Further, the plaintiffs sought attorneys’ fees apart from their self-imposed, individual damages cap. The Court stated that the attorney’s fee award for the entire class action need only exceed $30,000 to breach the $75,000 jurisdictional threshold — when it was combined with each class representative’s self-imposed damages cap of $45,000. In any event, the same result was obtained, even if the potential attorneys’ fees for the class were divided pro rata amongst the named plaintiffs.
The Court observed that while the plaintiffs purport to limit the prospective class to less than 100 members, and otherwise did not specify the number of class members, they alleged that the number of prospective class members was so large that joinder would prove impracticable.
Moreover, the plaintiffs sought to certify a class on behalf of employees who worked at specified IP facilities for six or more months prior to December 31, 1979. Also, the exposure period for the class representatives lasted as long as 40 years, which suggested the likelihood of a large number of potentially afflicted employees. Accordingly, the Court stated that it was facially apparent that the putative class, more likely than not, equaled at least 60 members.
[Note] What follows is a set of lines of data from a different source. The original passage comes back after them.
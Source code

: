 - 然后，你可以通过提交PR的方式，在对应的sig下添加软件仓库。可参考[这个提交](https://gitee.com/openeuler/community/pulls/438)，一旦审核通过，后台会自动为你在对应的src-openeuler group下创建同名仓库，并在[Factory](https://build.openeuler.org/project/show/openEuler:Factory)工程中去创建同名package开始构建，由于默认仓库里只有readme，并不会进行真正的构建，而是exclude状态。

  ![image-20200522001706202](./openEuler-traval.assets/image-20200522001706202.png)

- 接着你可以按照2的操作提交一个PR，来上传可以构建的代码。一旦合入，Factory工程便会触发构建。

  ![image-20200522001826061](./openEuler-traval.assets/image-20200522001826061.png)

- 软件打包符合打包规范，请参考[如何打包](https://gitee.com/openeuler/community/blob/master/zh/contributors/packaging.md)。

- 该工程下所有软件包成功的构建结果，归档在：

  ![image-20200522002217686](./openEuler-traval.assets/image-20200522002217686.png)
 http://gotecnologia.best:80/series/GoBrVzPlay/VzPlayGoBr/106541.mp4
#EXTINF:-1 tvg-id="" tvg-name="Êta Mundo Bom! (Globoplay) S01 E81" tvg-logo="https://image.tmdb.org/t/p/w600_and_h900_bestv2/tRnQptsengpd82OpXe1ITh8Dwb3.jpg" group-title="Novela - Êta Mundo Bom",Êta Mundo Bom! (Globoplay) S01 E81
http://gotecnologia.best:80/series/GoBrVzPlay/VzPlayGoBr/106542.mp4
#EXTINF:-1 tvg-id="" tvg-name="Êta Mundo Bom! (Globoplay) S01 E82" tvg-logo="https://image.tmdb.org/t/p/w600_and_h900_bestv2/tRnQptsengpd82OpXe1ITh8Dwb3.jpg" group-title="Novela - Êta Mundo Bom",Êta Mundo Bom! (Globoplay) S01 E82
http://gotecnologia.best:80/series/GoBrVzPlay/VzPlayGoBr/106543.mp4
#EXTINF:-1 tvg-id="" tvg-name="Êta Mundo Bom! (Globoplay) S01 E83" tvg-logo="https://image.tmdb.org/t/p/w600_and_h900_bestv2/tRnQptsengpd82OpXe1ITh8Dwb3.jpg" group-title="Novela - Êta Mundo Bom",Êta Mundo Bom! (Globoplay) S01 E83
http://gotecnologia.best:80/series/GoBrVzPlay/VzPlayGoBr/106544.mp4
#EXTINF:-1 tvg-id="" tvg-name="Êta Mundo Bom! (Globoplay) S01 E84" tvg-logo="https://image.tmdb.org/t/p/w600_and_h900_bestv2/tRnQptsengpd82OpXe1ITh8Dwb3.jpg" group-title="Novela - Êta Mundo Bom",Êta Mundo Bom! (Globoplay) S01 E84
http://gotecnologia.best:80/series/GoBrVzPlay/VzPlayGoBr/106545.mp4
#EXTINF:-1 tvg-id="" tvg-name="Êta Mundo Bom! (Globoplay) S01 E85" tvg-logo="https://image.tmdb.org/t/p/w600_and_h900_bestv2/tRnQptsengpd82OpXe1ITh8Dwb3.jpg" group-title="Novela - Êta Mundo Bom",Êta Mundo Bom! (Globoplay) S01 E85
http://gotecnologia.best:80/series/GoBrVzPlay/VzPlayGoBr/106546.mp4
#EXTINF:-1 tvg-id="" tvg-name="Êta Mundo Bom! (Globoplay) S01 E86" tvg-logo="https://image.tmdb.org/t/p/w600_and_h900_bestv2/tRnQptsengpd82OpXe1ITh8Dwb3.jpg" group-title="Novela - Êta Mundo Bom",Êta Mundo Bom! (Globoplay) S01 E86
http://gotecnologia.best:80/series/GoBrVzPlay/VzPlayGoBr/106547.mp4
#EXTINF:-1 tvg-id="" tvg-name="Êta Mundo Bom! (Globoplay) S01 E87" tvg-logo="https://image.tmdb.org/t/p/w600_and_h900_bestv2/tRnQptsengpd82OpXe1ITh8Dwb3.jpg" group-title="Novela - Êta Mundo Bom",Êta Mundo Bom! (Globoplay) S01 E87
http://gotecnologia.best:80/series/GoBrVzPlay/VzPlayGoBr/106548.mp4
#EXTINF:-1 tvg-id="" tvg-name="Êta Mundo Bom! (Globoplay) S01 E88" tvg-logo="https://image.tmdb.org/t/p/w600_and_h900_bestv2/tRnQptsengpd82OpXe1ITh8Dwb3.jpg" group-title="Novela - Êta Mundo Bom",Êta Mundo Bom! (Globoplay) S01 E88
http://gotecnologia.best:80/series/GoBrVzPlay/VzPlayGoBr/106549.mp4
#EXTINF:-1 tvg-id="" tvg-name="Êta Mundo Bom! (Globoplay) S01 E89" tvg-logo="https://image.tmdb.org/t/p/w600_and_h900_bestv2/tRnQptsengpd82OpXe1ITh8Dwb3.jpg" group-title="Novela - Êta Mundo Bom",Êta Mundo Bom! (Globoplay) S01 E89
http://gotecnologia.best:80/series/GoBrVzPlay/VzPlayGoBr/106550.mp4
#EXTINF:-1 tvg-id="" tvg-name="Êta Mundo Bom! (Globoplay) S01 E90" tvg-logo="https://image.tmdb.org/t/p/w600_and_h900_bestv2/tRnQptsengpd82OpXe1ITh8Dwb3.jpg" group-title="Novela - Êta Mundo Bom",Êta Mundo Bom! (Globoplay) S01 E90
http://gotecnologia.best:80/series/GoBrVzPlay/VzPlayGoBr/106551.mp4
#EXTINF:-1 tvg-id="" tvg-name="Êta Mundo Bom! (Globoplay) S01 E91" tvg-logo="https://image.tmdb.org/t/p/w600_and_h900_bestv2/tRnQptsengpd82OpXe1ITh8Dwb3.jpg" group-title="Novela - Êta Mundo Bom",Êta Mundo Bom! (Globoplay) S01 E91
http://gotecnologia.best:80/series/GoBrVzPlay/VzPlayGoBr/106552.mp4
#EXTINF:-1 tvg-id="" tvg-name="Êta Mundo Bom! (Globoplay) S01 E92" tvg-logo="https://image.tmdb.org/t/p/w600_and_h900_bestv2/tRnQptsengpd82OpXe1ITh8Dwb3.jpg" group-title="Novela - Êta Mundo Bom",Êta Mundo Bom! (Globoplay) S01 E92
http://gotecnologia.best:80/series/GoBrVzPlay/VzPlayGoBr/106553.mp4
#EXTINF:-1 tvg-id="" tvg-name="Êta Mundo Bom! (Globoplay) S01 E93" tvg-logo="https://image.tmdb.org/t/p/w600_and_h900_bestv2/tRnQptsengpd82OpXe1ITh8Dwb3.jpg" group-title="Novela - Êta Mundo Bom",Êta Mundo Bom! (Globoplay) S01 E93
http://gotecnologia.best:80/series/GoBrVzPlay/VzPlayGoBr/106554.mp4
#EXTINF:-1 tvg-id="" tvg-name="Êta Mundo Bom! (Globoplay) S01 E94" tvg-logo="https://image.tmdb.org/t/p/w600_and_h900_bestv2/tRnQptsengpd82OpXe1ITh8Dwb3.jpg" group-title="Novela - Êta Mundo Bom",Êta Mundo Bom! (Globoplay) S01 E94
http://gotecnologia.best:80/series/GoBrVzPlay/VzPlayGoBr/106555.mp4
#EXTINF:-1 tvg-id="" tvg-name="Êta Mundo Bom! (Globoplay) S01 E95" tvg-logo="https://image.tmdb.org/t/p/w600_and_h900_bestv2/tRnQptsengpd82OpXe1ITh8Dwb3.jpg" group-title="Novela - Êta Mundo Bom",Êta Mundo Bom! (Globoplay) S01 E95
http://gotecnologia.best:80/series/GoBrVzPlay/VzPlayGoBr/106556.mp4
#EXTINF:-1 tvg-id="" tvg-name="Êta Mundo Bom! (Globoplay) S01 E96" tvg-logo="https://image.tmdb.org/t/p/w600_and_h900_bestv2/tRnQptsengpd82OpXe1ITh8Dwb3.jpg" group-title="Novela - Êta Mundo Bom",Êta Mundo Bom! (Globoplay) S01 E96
Of the 60 members, the potential damages for 48 unnamed class members would be $80,000 each, totaling to $3,840,000. Adding to this award the $540,000 self-capped damages of the named representatives (12 plaintiffs x $45,000), produced a potential damages award of $4,380,000 for the at least 60 named and unnamed class members.
In absence of the actual number of hours the class counsel would reasonably expend in this litigation, the Court stated that at the motion to remand stage, it could only derive a potential attorneys’ fee as a percentage of the class members’ damages. A typical class action benchmark fee award equal to twenty-five percent of the common fund, produces class attorney’s fees of $1,095,000 — well in excess of the $30,000.01 in fees necessary to establish the amount in controversy for each named plaintiff over $75,000.
Next, regarding the jurisdiction under CAFA, the Court found that the plaintiffs were diverse from the defendant and the aggregate amount in controversy exceeded $5 million ($4,380,000 damages plus $1,095,000 attorneys’ fees).
The plaintiffs argued, however, that CAFA jurisdiction did not extend to this case because the putative class action did not exceed 100 members. Although the plaintiffs alleged in their petition that the membership of the proposed class was less than 100, they had the burden of supporting this allegation with adequate proof, when, as here, the issue was contested by the defendant. Because the plaintiffs had not made the requisite showing here, the Court denied the plaintiffs’ motion to remand.
We will be on the look out to see if the plaintiffs receive a hearing (get it?) from the U.S. Fifth Circuit.